As you hopefully know, I do a lot of the blog posts on the Evercade website. I had a small flash of inspiration the other day for a recurring series of posts where I and the other chap who has started contributing to the site alternate between just doing a grab bag of our favourites from the library. No particular theme, just "here's five games I, personally, like, and think you should spend some time with".

We've already got this week's blog post covered, so I thought I would use today to shamelessly pinch my own formula — and I'm making no promises that I won't pick these exact five for the first time I do the new feature over on the Evercade site. If I do, I will probably talk about them marginally more professionally.

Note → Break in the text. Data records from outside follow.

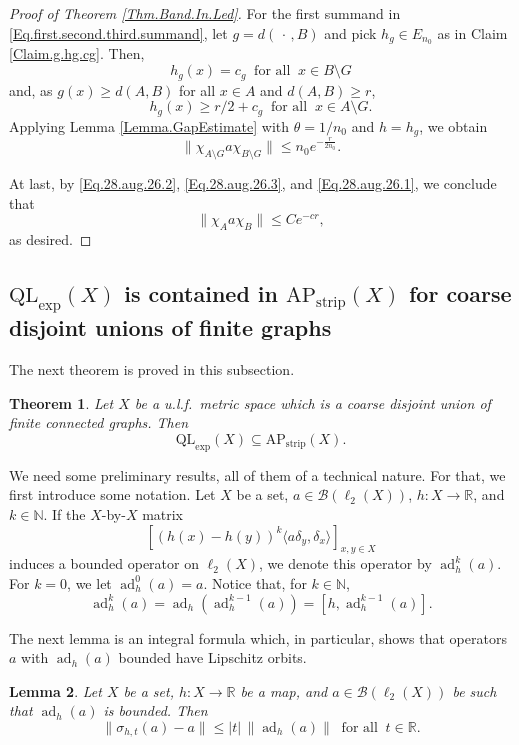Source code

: \documentclass[11pt]{amsart}
\newcommand{\R}{\mathbb{R}}
\newcommand{\N}{\mathbb{N}}
\newcommand{\cB}{\mathcal{B}}
\newcommand{\AP}{\mathrm{AP}}
\numberwithin{equation}{section}
\newtheorem{theorem}{Theorem}[section]
\newtheorem{lemma}[theorem]{Lemma}
\theoremstyle{definition}
\theoremstyle{remark}
\DeclareMathOperator{\ad}{ad}
\begin{document}
\begin{proof}[Proof of Theorem \ref{Thm.Band.In.Led}]
For the first summand in \eqref{Eq.first.second.third.summand}, let $g=d(\,\cdot\,,B)$ and  pick  $h_g\in E_{n_0}$ as in Claim \ref{Claim.g.hg.cg}. Then,
\[h_g(x)=c_g\ \text{ for all }\ x\in B\setminus G\] and, as $g(x)\geq d(A,B)$ for all $x\in A$ and $d(A,B)\geq r$,   \[h_g(x)\geq r/2+c_g\ \text{ for all }\ x\in A\setminus G.\]
Applying  Lemma \ref{Lemma.GapEstimate}  with $\theta=1/n_0$ and $h=h_g$,    we obtain
\begin{equation}\label{Eq.28.aug.26.1}\|\chi_{A\setminus G} a\chi_{B\setminus G}\|\leq n_0e^{-\frac{r}{2n_0}}.\end{equation}

At last, by  \eqref{Eq.28.aug.26.2},   \eqref{Eq.28.aug.26.3}, and \eqref{Eq.28.aug.26.1}, we conclude that \[\|\chi_Aa\chi_B\|\leq Ce^{-cr},\] as desired.
\end{proof}


\subsection{$\mathrm{QL}_{\exp}(X)$ is  contained in  $\mathrm{AP}_{\mathrm{strip}}(X)$ for coarse disjoint unions of finite graphs}
 The next theorem is proved in this subsection.

\begin{theorem}\label{Thm.Led.In.Band}
Let $X$ be a u.l.f.\ metric space which is a coarse disjoint union of   finite connected graphs. Then
\[\mathrm{QL}_{\exp}(X)\subseteq \AP_{\mathrm{strip}}(X).\]
\end{theorem}

We need some preliminary results, all of them of a technical nature. For that, we first introduce some notation.  Let $X$ be a set, $a\in \cB(\ell_2(X))$, $h\colon X\to \R$, and $k\in  \N$. If the $X$-by-$X$ matrix
\[\left[(h(x)-h(y))^k\langle a\delta_y,\delta_x\rangle\right]_{x,y\in X}\]
induces a bounded operator on $\ell_2(X)$, we denote this operator by $\ad_h^k(a)$.
For $k=0$, we   let   $\ad^0_h(a)=a$. Notice that, for 
$k\in \N$, 
\begin{equation}\label{Eq.defi.adk.inductive}
\ad^k_h(a)=\ad_h\left(\ad^{k-1}_h(a)\right)=\left[h,\ad^{k-1}_h(a)\right].
\end{equation}

The next lemma is an integral formula which, in particular, shows that operators $a$ with $\ad_h(a)$ bounded have Lipschitz orbits.

\begin{lemma}\label{Lemma.Duhamel}
Let $X$ be a set,  $h\colon X\to\R$ be a map, and  $a\in\cB(\ell_2(X))$ be such that $\ad_h(a)$ is bounded. Then
\[\|\sigma_{h,t}(a)-a\|\leq |t|\,\|\ad_h(a)\|\ \text{ for all }\ t\in\R.\]
\end{lemma}
\end{document}
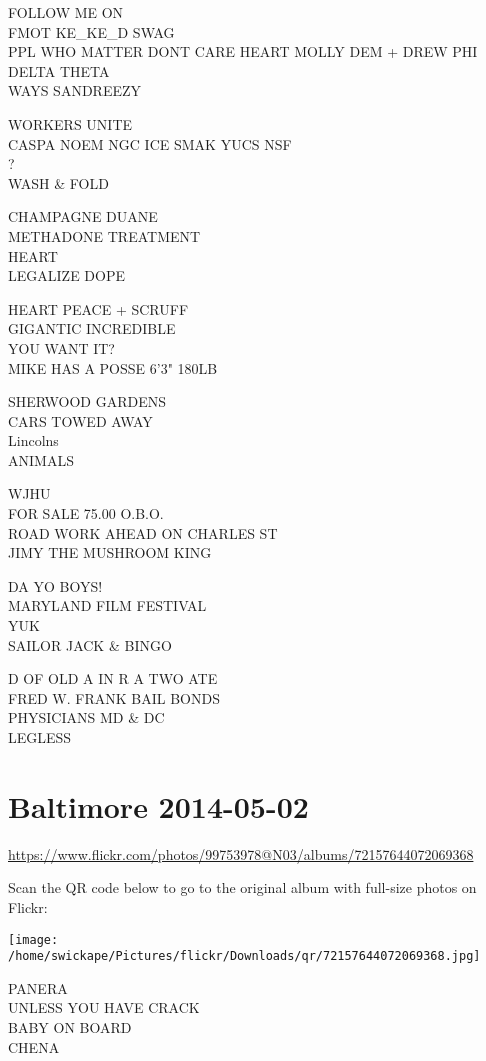 \documentclass[10pt,letterpaper]{article}
\begin{document}
FOLLOW ME ON\\
FMOT KE\_KE\_D SWAG\\
PPL WHO MATTER DONT CARE HEART MOLLY DEM + DREW PHI DELTA THETA\\
WAYS SANDREEZY

WORKERS UNITE\\
CASPA NOEM NGC ICE SMAK YUCS NSF\\
?\\
WASH \& FOLD

CHAMPAGNE DUANE\\
METHADONE TREATMENT\\
HEART\\
LEGALIZE DOPE

HEART PEACE + SCRUFF\\
GIGANTIC INCREDIBLE\\
YOU WANT IT?\\
MIKE HAS A POSSE 6'3" 180LB

SHERWOOD GARDENS\\
CARS TOWED AWAY\\
Lincolns\\
ANIMALS

WJHU\\
FOR SALE 75.00 O.B.O.\\
ROAD WORK AHEAD ON CHARLES ST\\
JIMY THE MUSHROOM KING

DA YO BOYS!\\
MARYLAND FILM FESTIVAL\\
YUK\\
SAILOR JACK \& BINGO

D OF OLD A IN R A TWO ATE\\
FRED W. FRANK BAIL BONDS\\
PHYSICIANS MD \& DC\\
LEGLESS


\section*{Baltimore 2014-05-02}

\url{https://www.flickr.com/photos/99753978@N03/albums/72157644072069368}

Scan the QR code below to go to the original album with full-size photos on Flickr:

\texttt{[image: /home/swickape/Pictures/flickr/Downloads/qr/72157644072069368.jpg]}


PANERA\\
UNLESS YOU HAVE CRACK\\
BABY ON BOARD\\
CHENA
\end{document}
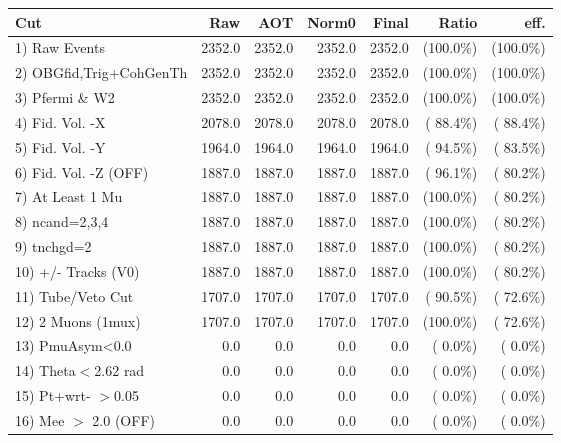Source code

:  \begin{table}[h!]\centering
 \begin{tabular}{||l||r|r|r|r|r|r||}
 \hline
 \hline
 Cut & Raw & AOT & Norm0 & Final & Ratio & eff.       \\
 \hline
  1) Raw Events           &       2352.0 &       2352.0 &       2352.0 &       2352.0 & (100.0\%) & (100.0\%) \\
  2) OBGfid,Trig+CohGenTh &       2352.0 &       2352.0 &       2352.0 &       2352.0 & (100.0\%) & (100.0\%) \\
  3) Pfermi \& W2         &       2352.0 &       2352.0 &       2352.0 &       2352.0 & (100.0\%) & (100.0\%) \\
  4) Fid. Vol. -X         &       2078.0 &       2078.0 &       2078.0 &       2078.0 & ( 88.4\%) & ( 88.4\%) \\
  5) Fid. Vol. -Y         &       1964.0 &       1964.0 &       1964.0 &       1964.0 & ( 94.5\%) & ( 83.5\%) \\
  6) Fid. Vol. -Z (OFF)   &       1887.0 &       1887.0 &       1887.0 &       1887.0 & ( 96.1\%) & ( 80.2\%) \\
  7) At Least 1 Mu        &       1887.0 &       1887.0 &       1887.0 &       1887.0 & (100.0\%) & ( 80.2\%) \\
  8) ncand=2,3,4          &       1887.0 &       1887.0 &       1887.0 &       1887.0 & (100.0\%) & ( 80.2\%) \\
  9) tnchgd=2             &       1887.0 &       1887.0 &       1887.0 &       1887.0 & (100.0\%) & ( 80.2\%) \\
 10) +/- Tracks (V0)      &       1887.0 &       1887.0 &       1887.0 &       1887.0 & (100.0\%) & ( 80.2\%) \\
 11) Tube/Veto Cut        &       1707.0 &       1707.0 &       1707.0 &       1707.0 & ( 90.5\%) & ( 72.6\%) \\
 12) 2 Muons (1mux)       &       1707.0 &       1707.0 &       1707.0 &       1707.0 & (100.0\%) & ( 72.6\%) \\
 13) PmuAsym<0.0          &          0.0 &          0.0 &          0.0 &          0.0 & (  0.0\%) & (  0.0\%) \\
 14) Theta$<$2.62 rad     &          0.0 &          0.0 &          0.0 &          0.0 & (  0.0\%) & (  0.0\%) \\
 15) Pt+wrt- $>$0.05      &          0.0 &          0.0 &          0.0 &          0.0 & (  0.0\%) & (  0.0\%) \\
 16) Mee $>$ 2.0  (OFF)   &          0.0 &          0.0 &          0.0 &          0.0 & (  0.0\%) & (  0.0\%) \\

\end{tabular}
\end{table}
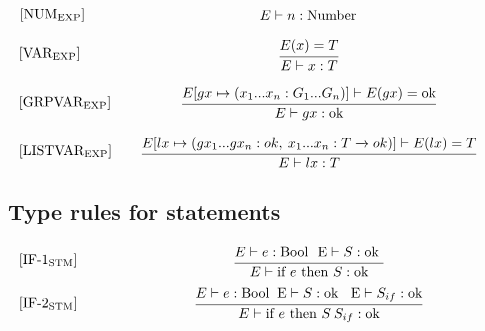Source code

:\begin{equation}
\begin{minipage}{.2\linewidth}
$[\text{NUM}_\text{EXP}]$
\end{minipage}
\begin{minipage}{.8\linewidth}
\centering
$E \vdash n : \text{Number}$
\end{minipage}
\end{equation}

\begin{equation}
\begin{minipage}{.2\linewidth}
$[\text{VAR}_\text{EXP}]$
\end{minipage}
\begin{minipage}{.8\linewidth}
\centering
$\cfrac{E(x) = T} {E \vdash x : T}$
\end{minipage}
\end{equation}

\begin{equation}\label{app:GrpVar}
\begin{minipage}{.2\linewidth}
$[\text{GRPVAR}_\text{EXP}]$
\end{minipage}
\begin{minipage}{.8\linewidth}
\centering
$\cfrac{E[gx \mapsto (x_1...x_n : G_1...G_n)] \vdash E(gx) = \text{ok} } {E \vdash gx : \text{ok}}$
\end{minipage}
\end{equation}

\begin{equation}
\begin{minipage}{.2\linewidth}
$[\text{LISTVAR}_\text{EXP}]$
\end{minipage}
\begin{minipage}{.8\linewidth}
\centering
$\cfrac{E[lx \mapsto (gx_1...gx_n : ok,\: x_1...x_n : T \xrightarrow{} ok)] \vdash E(lx) = T } {E \vdash lx : T}$
\end{minipage}
\end{equation}
\noindent
\subsection{Type rules for statements}
\begin{equation}
\begin{minipage}{.2\linewidth}
$[\text{IF-1}_\text{STM}]$
\end{minipage}
\begin{minipage}{.8\linewidth}
\centering
$\cfrac{E \vdash e : \text{Bool } \text{ E} \vdash S : \text{ok }}{E \vdash \text{if } e \text{ then } S : \text{ok}}$
\end{minipage}
\end{equation}
\begin{equation}
\begin{minipage}{.2\linewidth}
$[\text{IF-2}_\text{STM}]$
\end{minipage}
\begin{minipage}{.8\linewidth}
\centering
$\cfrac{E \vdash e : \text{Bool } \: \text{E} \vdash S : \text{ok } \: \text{ E} \vdash S_{if} : \text{ok}}{E \vdash \text{if } e \text{ then } S \: S_{if} : \text{ok}}$
\end{minipage}
\end{equation}

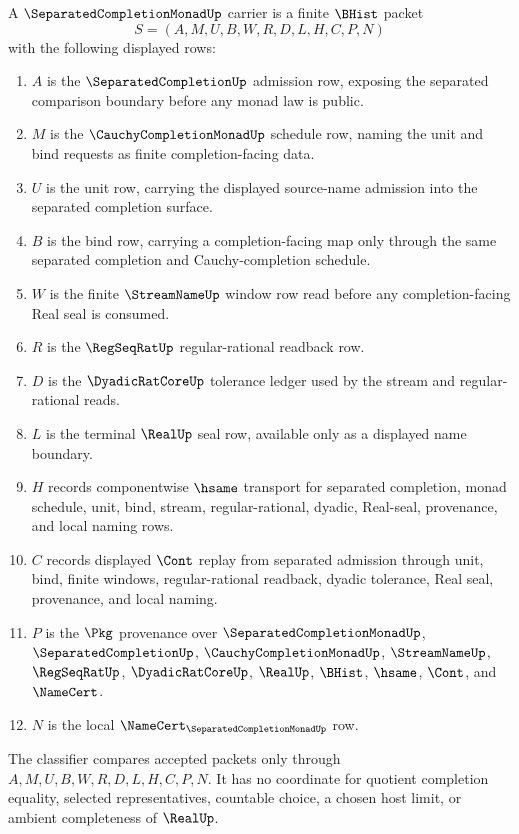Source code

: \begin{definition}
\label{def:separated-completion-monad-carrier}
A $\SeparatedCompletionMonadUp$ carrier is a finite $\BHist$ packet
$$
S=(A,M,U,B,W,R,D,L,H,C,P,N)
$$
with the following displayed rows:
\begin{enumerate}
\item $A$ is the $\SeparatedCompletionUp$ admission row, exposing the separated comparison boundary before any monad law is public.
\item $M$ is the $\CauchyCompletionMonadUp$ schedule row, naming the unit and bind requests as finite completion-facing data.
\item $U$ is the unit row, carrying the displayed source-name admission into the separated completion surface.
\item $B$ is the bind row, carrying a completion-facing map only through the same separated completion and Cauchy-completion schedule.
\item $W$ is the finite $\StreamNameUp$ window row read before any completion-facing Real seal is consumed.
\item $R$ is the $\RegSeqRatUp$ regular-rational readback row.
\item $D$ is the $\DyadicRatCoreUp$ tolerance ledger used by the stream and regular-rational reads.
\item $L$ is the terminal $\RealUp$ seal row, available only as a displayed name boundary.
\item $H$ records componentwise $\hsame$ transport for separated completion, monad schedule, unit, bind, stream, regular-rational, dyadic, Real-seal, provenance, and local naming rows.
\item $C$ records displayed $\Cont$ replay from separated admission through unit, bind, finite windows, regular-rational readback, dyadic tolerance, Real seal, provenance, and local naming.
\item $P$ is the $\Pkg$ provenance over $\SeparatedCompletionMonadUp$, $\SeparatedCompletionUp$, $\CauchyCompletionMonadUp$, $\StreamNameUp$, $\RegSeqRatUp$, $\DyadicRatCoreUp$, $\RealUp$, $\BHist$, $\hsame$, $\Cont$, and $\NameCert$.
\item $N$ is the local $\NameCert_{\SeparatedCompletionMonadUp}$ row.
\end{enumerate}
The classifier compares accepted packets only through $A,M,U,B,W,R,D,L,H,C,P,N$. It has no coordinate for quotient completion equality, selected representatives, countable choice, a chosen host limit, or ambient completeness of $\RealUp$.
\end{definition}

But for now, dear reader, with apologies to Rob of the excellent Beyond the Scanlines YouTube channel, here are Five Evercade Games I Just Think Are Neat. Note that these are not "the five best games on Evercade", they're just five arbitrarily chosen games that I particularly like. So if I missed your favourite, don't worry; I probably like it too.

Burnin' Rubber

Hailing from Data East Collection 1, one of the Evercade's launch lineup, Burnin' Rubber almost certainly holds the crown for the Evercade game I have, over the last five years since the system's launch, spent the most time in.

For the unfamiliar, Burnin' Rubber is a follow-up to Data East's arcade game Bump 'n' Jump. Indeed, in some locales this console version is just known as Bump 'n' Jump, but it's considerably enhanced and expanded over its arcade predecessor, making it more of a sequel — and a much better game. The concept is simple: drive your car up vertically scrolling stages, avoiding obstacles and smashing other cars out of the way either by ramming them into walls or leaping into the air and crashing down on them from above.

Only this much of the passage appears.